Hamilton County moves ahead on police firing range

February 7th, 2013 by Louie Brogdon in Local Regional News

Bud Shaerer and Cherie Roberts unveil the sign for the new Gene Roberts Public Service Complex which is located at the old Farmer's Market on 11th Street.

Photo by Jay Bailey/Times Free Press.

Hamilton County commissioners selected an architect to design and build a $4 million indoor police firing range Wednesday over objections from two commissioners who wanted guarantees the building's roof could stand the test of time.

Commissioners voted 7-2 to hire Franklin Architects to design and oversee construction of the Chattanooga-Hamilton County Law Enforcement Firearms Training Facility, which will be built at the Gene Roberts Public Service Complex on the site of the old Farmer's Market off 11th Street.

The training facility will replace the police shooting range at Moccasin Bend, which is to be turned over to the Moccasin Bend National Park. City officials approved the joint contract with Franklin Architects last month.

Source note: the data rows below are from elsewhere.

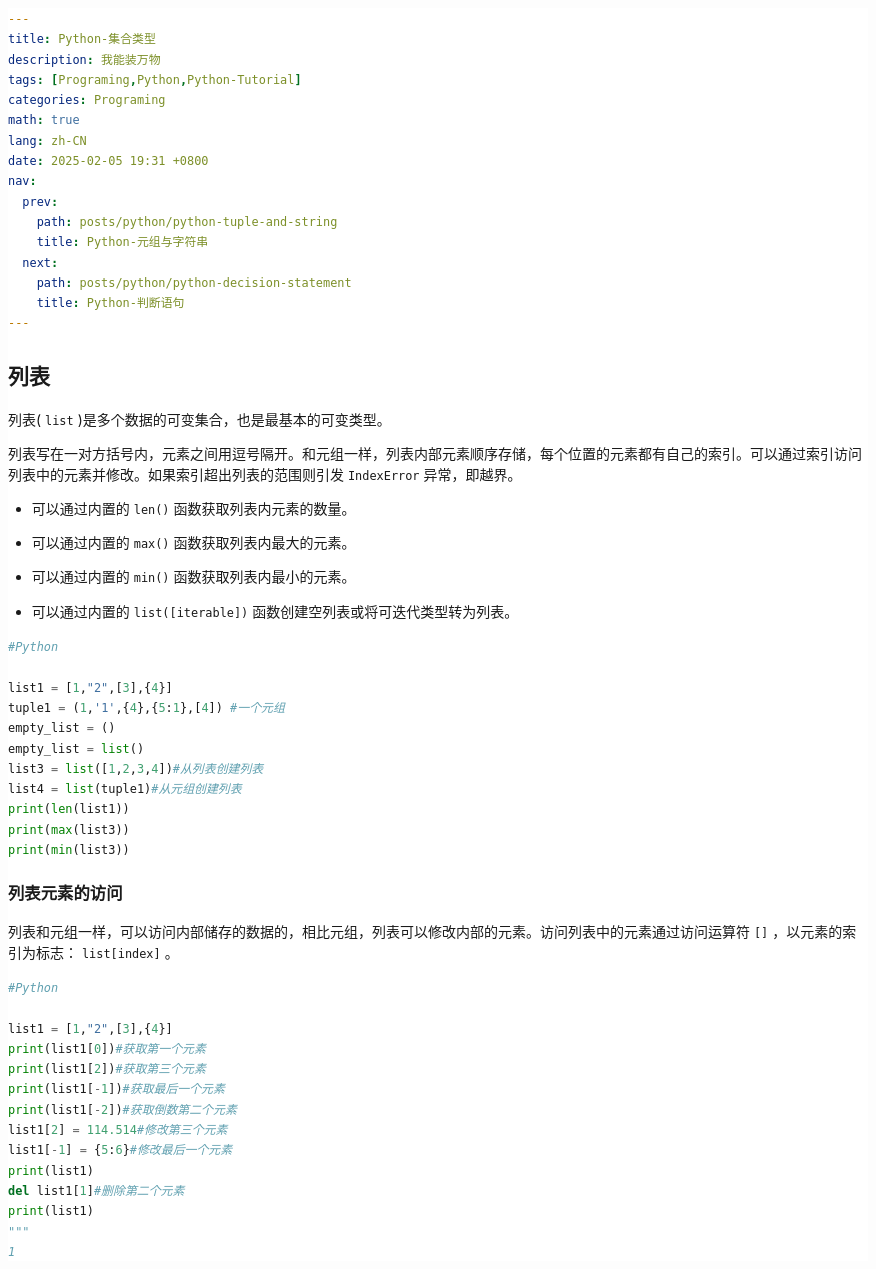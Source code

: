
 ```yaml
---
title: Python-集合类型
description: 我能装万物
tags: [Programing,Python,Python-Tutorial]
categories: Programing
math: true
lang: zh-CN
date: 2025-02-05 19:31 +0800
nav:
  prev:
    path: posts/python/python-tuple-and-string
    title: Python-元组与字符串
  next:
    path: posts/python/python-decision-statement
    title: Python-判断语句
--- 
```


## 列表

列表( `list` )是多个数据的可变集合，也是最基本的可变类型。

列表写在一对方括号内，元素之间用逗号隔开。和元组一样，列表内部元素顺序存储，每个位置的元素都有自己的索引。可以通过索引访问列表中的元素并修改。如果索引超出列表的范围则引发 `IndexError` 异常，即越界。

- 可以通过内置的 `len()` 函数获取列表内元素的数量。

- 可以通过内置的 `max()` 函数获取列表内最大的元素。

- 可以通过内置的 `min()` 函数获取列表内最小的元素。

- 可以通过内置的 `list([iterable])` 函数创建空列表或将可迭代类型转为列表。

```python
#Python

list1 = [1,"2",[3],{4}]
tuple1 = (1,'1',{4},{5:1},[4]) #一个元组
empty_list = ()
empty_list = list()
list3 = list([1,2,3,4])#从列表创建列表
list4 = list(tuple1)#从元组创建列表
print(len(list1))
print(max(list3))
print(min(list3))
```

### 列表元素的访问

列表和元组一样，可以访问内部储存的数据的，相比元组，列表可以修改内部的元素。访问列表中的元素通过访问运算符 `[]` ，以元素的索引为标志： `list[index]` 。

```python
#Python

list1 = [1,"2",[3],{4}]
print(list1[0])#获取第一个元素
print(list1[2])#获取第三个元素
print(list1[-1])#获取最后一个元素
print(list1[-2])#获取倒数第二个元素
list1[2] = 114.514#修改第三个元素
list1[-1] = {5:6}#修改最后一个元素
print(list1)
del list1[1]#删除第二个元素
print(list1)
"""
1
```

All county commissioners were in favor of the selection except Joe Graham and Fred Skillern, who wanted assurances from Franklin Architects that the roof of the firing range would be pitched and made of metal instead of flat, synthetic material.

Citing roof problems at Loftis Middle School in Hixson, which leaked soon after construction, and other area school buildings, Skillern and Graham sought to avoid similar issues at the firing range.

The joint firing range project was agreed upon unanimously by the county in January, and Graham said he was not withdrawing his support.

"I'm not voting against this project. What I'm against is a leaky roof that will cost this body money," he said.

The county agreed last month to pay a maximum of $1.5 million for the project, with Chattanooga supplying another $1.5 million. The remainder of the cost will be covered by $1.05 million from a federal grant, some of which must be spent by July.

Matthew Twitchell, a project manager for Franklin Architects, told commissioners Wednesday a decision on the roof material could not be made until a design for the building had been completed.

Depending on where ventilation equipment and other mechanical components would be housed, a flat composite roof may be more appropriate, Twitchell said.

Commissioners Jim Fields, Marty Haynes, Warren Mackey, Greg Beck, Larry Henry, Tim Boyd and Chester Bankston voted to approve Franklin Architects.